__To do__. Without including any pictures, give back all of the data exactly.

· · · · · · ·

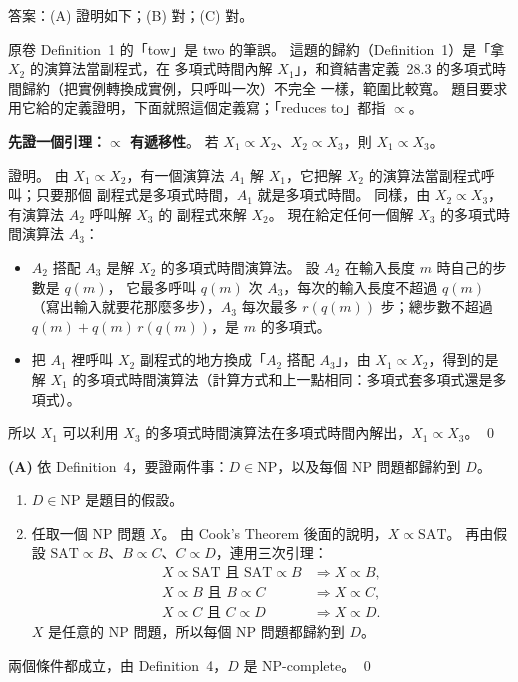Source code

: \begin{pastsoln}
答案：(A) 證明如下；(B) 對；(C) 對。

原卷 Definition~1 的「tow」是 two 的筆誤。 這題的歸約（Definition~1）是「拿 $X_2$ 的演算法當副程式，在
多項式時間內解 $X_1$」，和資結書定義~28.3 的多項式時間歸約（把實例轉換成實例，只呼叫一次）不完全
一樣，範圍比較寬。 題目要求用它給的定義證明，下面就照這個定義寫；「reduces to」都指 $\propto$。

\textbf{先證一個引理：$\propto$ 有遞移性}。 若 $X_1 \propto X_2$、$X_2 \propto X_3$，則 $X_1 \propto X_3$。

證明。 由 $X_1 \propto X_2$，有一個演算法 $A_1$ 解 $X_1$，它把解 $X_2$ 的演算法當副程式呼叫；只要那個
副程式是多項式時間，$A_1$ 就是多項式時間。 同樣，由 $X_2 \propto X_3$，有演算法 $A_2$ 呼叫解 $X_3$ 的
副程式來解 $X_2$。 現在給定任何一個解 $X_3$ 的多項式時間演算法 $A_3$：
\begin{itemize}
\item $A_2$ 搭配 $A_3$ 是解 $X_2$ 的多項式時間演算法。 設 $A_2$ 在輸入長度 $m$ 時自己的步數是 $q(m)$，
它最多呼叫 $q(m)$ 次 $A_3$，每次的輸入長度不超過 $q(m)$（寫出輸入就要花那麼多步），$A_3$ 每次最多
$r(q(m))$ 步；總步數不超過 $q(m) + q(m)\,r(q(m))$，是 $m$ 的多項式。
\item 把 $A_1$ 裡呼叫 $X_2$ 副程式的地方換成「$A_2$ 搭配 $A_3$」，由 $X_1 \propto X_2$，得到的是解 $X_1$
的多項式時間演算法（計算方式和上一點相同：多項式套多項式還是多項式）。
\end{itemize}
所以 $X_1$ 可以利用 $X_3$ 的多項式時間演算法在多項式時間內解出，$X_1 \propto X_3$。 \qed

\textbf{(A)} 依 Definition~4，要證兩件事：$D \in \mathrm{NP}$，以及每個 NP 問題都歸約到 $D$。
\begin{enumerate}[label=(\arabic*)]
\item $D \in \mathrm{NP}$ 是題目的假設。
\item 任取一個 NP 問題 $X$。 由 Cook's Theorem 後面的說明，$X \propto \mathrm{SAT}$。 再由假設
$\mathrm{SAT} \propto B$、$B \propto C$、$C \propto D$，連用三次引理：
\[
\begin{aligned}
X \propto \mathrm{SAT} \text{ 且 } \mathrm{SAT} \propto B &\Rightarrow X \propto B,\\
X \propto B \text{ 且 } B \propto C &\Rightarrow X \propto C,\\
X \propto C \text{ 且 } C \propto D &\Rightarrow X \propto D.
\end{aligned}
\]
$X$ 是任意的 NP 問題，所以每個 NP 問題都歸約到 $D$。
\end{enumerate}
兩個條件都成立，由 Definition~4，$D$ 是 NP-complete。 \qed


\end{pastsoln}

· · · · · · ·

__Answer to the problem__.
Source code

: \begin{pastsoln}
答案：(A) 證明如下；(B) 對；(C) 對。

原卷 Definition~1 的「tow」是 two 的筆誤。 這題的歸約（Definition~1）是「拿 $X_2$ 的演算法當副程式，在
多項式時間內解 $X_1$」，和資結書定義~28.3 的多項式時間歸約（把實例轉換成實例，只呼叫一次）不完全
一樣，範圍比較寬。 題目要求用它給的定義證明，下面就照這個定義寫；「reduces to」都指 $\propto$。

\textbf{先證一個引理：$\propto$ 有遞移性}。 若 $X_1 \propto X_2$、$X_2 \propto X_3$，則 $X_1 \propto X_3$。

證明。 由 $X_1 \propto X_2$，有一個演算法 $A_1$ 解 $X_1$，它把解 $X_2$ 的演算法當副程式呼叫；只要那個
副程式是多項式時間，$A_1$ 就是多項式時間。 同樣，由 $X_2 \propto X_3$，有演算法 $A_2$ 呼叫解 $X_3$ 的
副程式來解 $X_2$。 現在給定任何一個解 $X_3$ 的多項式時間演算法 $A_3$：
\begin{itemize}
\item $A_2$ 搭配 $A_3$ 是解 $X_2$ 的多項式時間演算法。 設 $A_2$ 在輸入長度 $m$ 時自己的步數是 $q(m)$，
它最多呼叫 $q(m)$ 次 $A_3$，每次的輸入長度不超過 $q(m)$（寫出輸入就要花那麼多步），$A_3$ 每次最多
$r(q(m))$ 步；總步數不超過 $q(m) + q(m)\,r(q(m))$，是 $m$ 的多項式。
\item 把 $A_1$ 裡呼叫 $X_2$ 副程式的地方換成「$A_2$ 搭配 $A_3$」，由 $X_1 \propto X_2$，得到的是解 $X_1$
的多項式時間演算法（計算方式和上一點相同：多項式套多項式還是多項式）。
\end{itemize}
所以 $X_1$ 可以利用 $X_3$ 的多項式時間演算法在多項式時間內解出，$X_1 \propto X_3$。 \qed

\textbf{(A)} 依 Definition~4，要證兩件事：$D \in \mathrm{NP}$，以及每個 NP 問題都歸約到 $D$。
\begin{enumerate}[label=(\arabic*)]
\item $D \in \mathrm{NP}$ 是題目的假設。
\item 任取一個 NP 問題 $X$。 由 Cook's Theorem 後面的說明，$X \propto \mathrm{SAT}$。 再由假設
$\mathrm{SAT} \propto B$、$B \propto C$、$C \propto D$，連用三次引理：
\[
\begin{aligned}
X \propto \mathrm{SAT} \text{ 且 } \mathrm{SAT} \propto B &\Rightarrow X \propto B,\\
X \propto B \text{ 且 } B \propto C &\Rightarrow X \propto C,\\
X \propto C \text{ 且 } C \propto D &\Rightarrow X \propto D.
\end{aligned}
\]
$X$ 是任意的 NP 問題，所以每個 NP 問題都歸約到 $D$。
\end{enumerate}
兩個條件都成立，由 Definition~4，$D$ 是 NP-complete。 \qed


\end{pastsoln}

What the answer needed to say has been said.